The Justice Department has tapped Philip Beck, a Chicago trial lawyer, to be its new field general in the government’s antitrust battle with Microsoft. The move is a sign that the Bush administration is girding itself to take up the more-than-three-year-old legal fight against the software giant in a new courtroom round.

Separately, Microsoft told a federal appeals court that it might ask the U.S. Supreme Court to review a June 28 ruling. In that ruling, the U.S. Court of Appeals for the District of Columbia Circuit affirmed that Microsoft had illegally maintained a monopoly market share in Intel-compatible PC operating systems. The appeals court vacated a previously ordered breakup of the company and remanded the case to a district court here for further proceedings on a remedy.

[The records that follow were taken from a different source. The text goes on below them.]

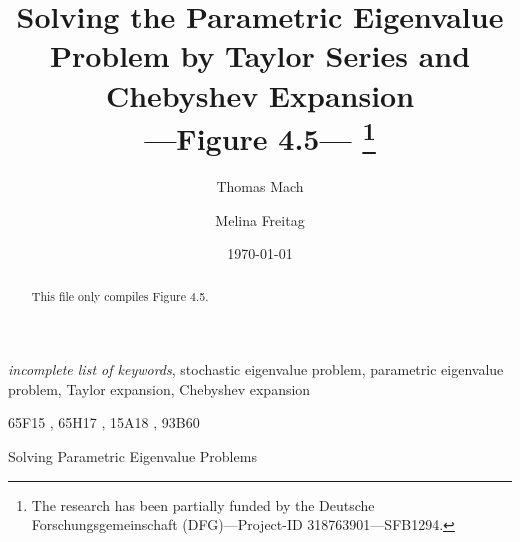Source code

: \documentclass[final]{siamltex}
\title{Solving the Parametric Eigenvalue Problem by Taylor Series and Chebyshev
  Expansion\\---Figure 4.5---%
  \thanks{The research has been partially funded by the Deutsche
Forschungsgemeinschaft (DFG)---Project-ID 318763901---SFB1294.}
}
\author{Thomas Mach\footnotemark[3]\and Melina Freitag\footnotemark[3]}
\begin{document}
\maketitle

\renewcommand{\thefootnote}{\fnsymbol{footnote}}

%



\renewcommand{\thefootnote}{\arabic{footnote}}


\date{\today}
\maketitle

\begin{abstract}
  This file only compiles Figure 4.5.
\end{abstract}

\begin{keywords}
\textit{incomplete list of keywords}, %
stochastic eigenvalue problem, %
parametric eigenvalue problem, %
Taylor expansion, %
Chebyshev expansion
\end{keywords}

\begin{AMS}
  65F15%
  , 65H17%
  , 15A18%
  , 93B60%
\end{AMS}

\pagestyle{myheadings} %
\thispagestyle{plain} %
\markboth{%
}%
{Solving Parametric Eigenvalue Problems}



\end{document}
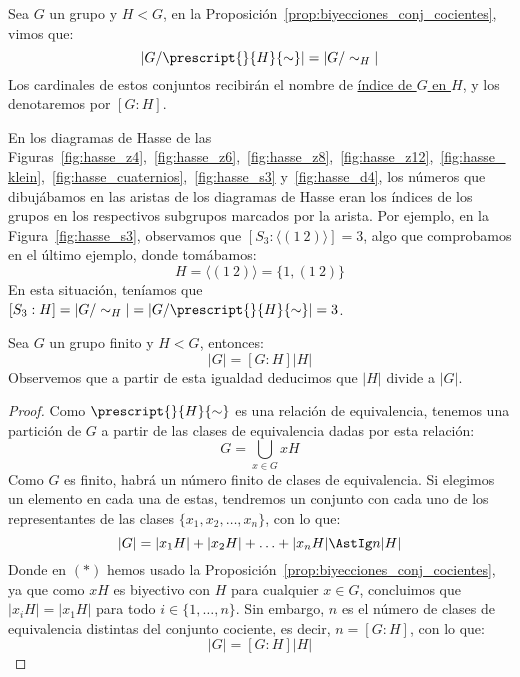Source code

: \begin{definicion}
    Sea $G$ un grupo y $H<G$, en la Proposición~\ref{prop:biyecciones_conj_cocientes}, vimos que:
    \begin{equation*}
        |G/\prescript{}{H}{\sim}| = |G/\sim_H|
    \end{equation*}
    Los cardinales de estos conjuntos recibirán el nombre de \underline{índice de $G$ en $H$}, y los denotaremos por $[G:H]$.
\end{definicion}

\begin{ejemplo}
    En los diagramas de Hasse de las Figuras~\ref{fig:hasse_z4},~\ref{fig:hasse_z6},~\ref{fig:hasse_z8},~\ref{fig:hasse_z12},~\ref{fig:hasse_klein},~\ref{fig:hasse_cuaternios},~\ref{fig:hasse_s3} y~\ref{fig:hasse_d4}, los números que dibujábamos en las aristas de los diagramas de Hasse eran los índices de los grupos en los respectivos subgrupos marcados por la arista. Por ejemplo, en la Figura~\ref{fig:hasse_s3}, observamos que $[S_3:\langle (1\ 2) \rangle ] = 3$, algo que comprobamos en el último ejemplo, donde tomábamos:
    \begin{equation*}
        H = \langle (1\ 2) \rangle  = \{1, (1\ 2)\}
    \end{equation*}
    En esta situación, teníamos que $[S_3:H] = |G/\sim_H| = |G/\prescript{}{H}{\sim}| = 3$.
\end{ejemplo}

\begin{teo}[de Lagrange]\label{teo:lagrange} %
    Sea $G$ un grupo finito y $H < G$, entonces:
    \begin{equation*}
        |G| = [G:H]|H|
    \end{equation*}
    Observemos que a partir de esta igualdad deducimos que $|H|$ divide a $|G|$.
    \begin{proof}
        Como $\prescript{}{H}{\sim}$ es una relación de equivalencia, tenemos una partición de $G$ a partir de las clases de equivalencia dadas por esta relación:
        \begin{equation*}
            G = \bigcup_{x\in G} xH
        \end{equation*}
        Como $G$ es finito, habrá un número finito de clases de equivalencia. Si elegimos un elemento en cada una de estas, tendremos un conjunto con cada uno de los representantes de las clases $\{x_1, x_2, \ldots, x_n\}$, con lo que:
        \begin{equation*}
            |G| = |x_1H| + |x_2H| + \ldots + |x_nH| \AstIg n|H|
        \end{equation*}
        Donde en $(\ast)$ hemos usado la Proposición~\ref{prop:biyecciones_conj_cocientes}, ya que como $xH$ es biyectivo con $H$ para cualquier $x\in G$, concluimos que $|x_iH| = |x_1H|$ para todo $i \in \{1,\ldots,n\}$. Sin embargo, $n$ es el número de clases de equivalencia distintas del conjunto cociente, es decir, $n=[G:H]$, con lo que:
        \begin{equation*}
            |G| = [G:H]|H|
        \end{equation*}
    \end{proof}
\end{teo}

Beck, a founding partner at Barlit, Beck, Herman, Palenchar & Scott, will advise the government side and take charge of courtroom proceedings much as did David Boies, who worked for the government on the case until last year.

“Phil Beck is an extraordinarily talented and highly regarded trial attorney,” said Charles James, the Justice Department’s antitrust chief, in a statement. “His extensive litigation experience and ability to deal with complex issues makes him a perfect choice to lead the litigation team as the case moves back to the district court.”

Beck said he was “pleased and honored to be asked to assist the Justice Department.” He declined to comment on the merits of the case or the prospects for a settlement, saying he is just beginning to analyze the case record.

On July 13, the government asked the appellate court to send the case back to the district court immediately. Microsoft asked the appellate court on July 18 to reconsider its ruling that the company had illegally commingled Web browser software code into Windows to stifle competition. The government has until Aug. 3 to respond to Microsoft’s request.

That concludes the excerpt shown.